*Input material:*
▼

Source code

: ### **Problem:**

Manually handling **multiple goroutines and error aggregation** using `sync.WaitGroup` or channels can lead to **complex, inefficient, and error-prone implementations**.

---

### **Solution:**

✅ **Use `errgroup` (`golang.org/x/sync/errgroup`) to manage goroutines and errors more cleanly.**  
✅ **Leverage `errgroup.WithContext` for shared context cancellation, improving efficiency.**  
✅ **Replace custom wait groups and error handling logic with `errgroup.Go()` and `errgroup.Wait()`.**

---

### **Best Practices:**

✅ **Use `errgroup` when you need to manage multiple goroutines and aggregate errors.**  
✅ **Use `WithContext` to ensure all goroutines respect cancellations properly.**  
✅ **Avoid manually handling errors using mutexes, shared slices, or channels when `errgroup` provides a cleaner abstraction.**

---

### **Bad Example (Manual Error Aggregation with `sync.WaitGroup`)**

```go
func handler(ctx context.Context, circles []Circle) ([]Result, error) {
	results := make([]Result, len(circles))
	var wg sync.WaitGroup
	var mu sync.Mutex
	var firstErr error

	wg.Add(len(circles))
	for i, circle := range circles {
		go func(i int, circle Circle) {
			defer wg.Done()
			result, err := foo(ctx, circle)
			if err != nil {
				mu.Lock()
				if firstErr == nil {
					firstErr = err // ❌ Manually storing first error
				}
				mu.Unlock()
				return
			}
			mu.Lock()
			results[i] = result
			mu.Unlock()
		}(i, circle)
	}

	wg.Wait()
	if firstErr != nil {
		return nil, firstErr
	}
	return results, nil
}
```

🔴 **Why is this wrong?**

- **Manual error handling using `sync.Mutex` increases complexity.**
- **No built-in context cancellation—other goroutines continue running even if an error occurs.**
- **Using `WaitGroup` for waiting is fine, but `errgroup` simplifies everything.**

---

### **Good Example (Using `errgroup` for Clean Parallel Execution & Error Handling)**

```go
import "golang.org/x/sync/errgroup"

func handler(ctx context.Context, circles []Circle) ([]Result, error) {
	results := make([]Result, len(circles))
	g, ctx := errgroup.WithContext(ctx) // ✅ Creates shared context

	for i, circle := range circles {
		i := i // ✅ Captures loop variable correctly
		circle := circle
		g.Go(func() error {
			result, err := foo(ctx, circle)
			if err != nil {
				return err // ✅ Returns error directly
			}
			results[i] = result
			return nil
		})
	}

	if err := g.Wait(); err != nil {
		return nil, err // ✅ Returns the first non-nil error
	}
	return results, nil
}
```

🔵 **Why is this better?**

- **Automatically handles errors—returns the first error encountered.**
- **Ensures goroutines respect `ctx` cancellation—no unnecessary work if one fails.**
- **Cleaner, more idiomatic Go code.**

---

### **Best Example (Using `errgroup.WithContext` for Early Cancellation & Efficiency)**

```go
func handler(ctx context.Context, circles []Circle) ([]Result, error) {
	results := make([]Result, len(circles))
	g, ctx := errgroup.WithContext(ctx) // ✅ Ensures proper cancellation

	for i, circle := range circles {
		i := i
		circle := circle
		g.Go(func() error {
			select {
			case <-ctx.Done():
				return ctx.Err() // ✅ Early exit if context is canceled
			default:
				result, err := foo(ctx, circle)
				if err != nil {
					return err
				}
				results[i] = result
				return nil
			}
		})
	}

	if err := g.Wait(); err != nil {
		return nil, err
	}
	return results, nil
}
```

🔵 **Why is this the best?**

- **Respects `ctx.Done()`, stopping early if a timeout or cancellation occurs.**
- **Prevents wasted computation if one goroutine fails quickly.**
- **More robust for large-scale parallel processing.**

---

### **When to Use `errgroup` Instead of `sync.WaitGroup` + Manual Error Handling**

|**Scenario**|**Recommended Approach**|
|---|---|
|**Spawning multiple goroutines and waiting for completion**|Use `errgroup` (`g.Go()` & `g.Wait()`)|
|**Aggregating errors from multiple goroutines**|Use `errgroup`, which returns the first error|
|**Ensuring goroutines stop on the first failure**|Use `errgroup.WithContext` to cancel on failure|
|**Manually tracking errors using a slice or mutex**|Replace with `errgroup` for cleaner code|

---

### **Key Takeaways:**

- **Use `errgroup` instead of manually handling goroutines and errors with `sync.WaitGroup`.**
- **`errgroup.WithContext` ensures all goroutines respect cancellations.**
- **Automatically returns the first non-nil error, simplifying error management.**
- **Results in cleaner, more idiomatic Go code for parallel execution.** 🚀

▲

*Task requirements:* Please give again the lines above between the line holding "or cancellation occurs.**" and the line holding "goroutines respect cancellations.**", inclusive, exactly as they are and with nothing added.

*Solution to this problem:*
- **Respects `ctx.Done()`, stopping early if a timeout or cancellation occurs.**
- **Prevents wasted computation if one goroutine fails quickly.**
- **More robust for large-scale parallel processing.**

---

### **When to Use `errgroup` Instead of `sync.WaitGroup` + Manual Error Handling**

|**Scenario**|**Recommended Approach**|
|---|---|
|**Spawning multiple goroutines and waiting for completion**|Use `errgroup` (`g.Go()` & `g.Wait()`)|
|**Aggregating errors from multiple goroutines**|Use `errgroup`, which returns the first error|
|**Ensuring goroutines stop on the first failure**|Use `errgroup.WithContext` to cancel on failure|
|**Manually tracking errors using a slice or mutex**|Replace with `errgroup` for cleaner code|

---

### **Key Takeaways:**

- **Use `errgroup` instead of manually handling goroutines and errors with `sync.WaitGroup`.**
- **`errgroup.WithContext` ensures all goroutines respect cancellations.**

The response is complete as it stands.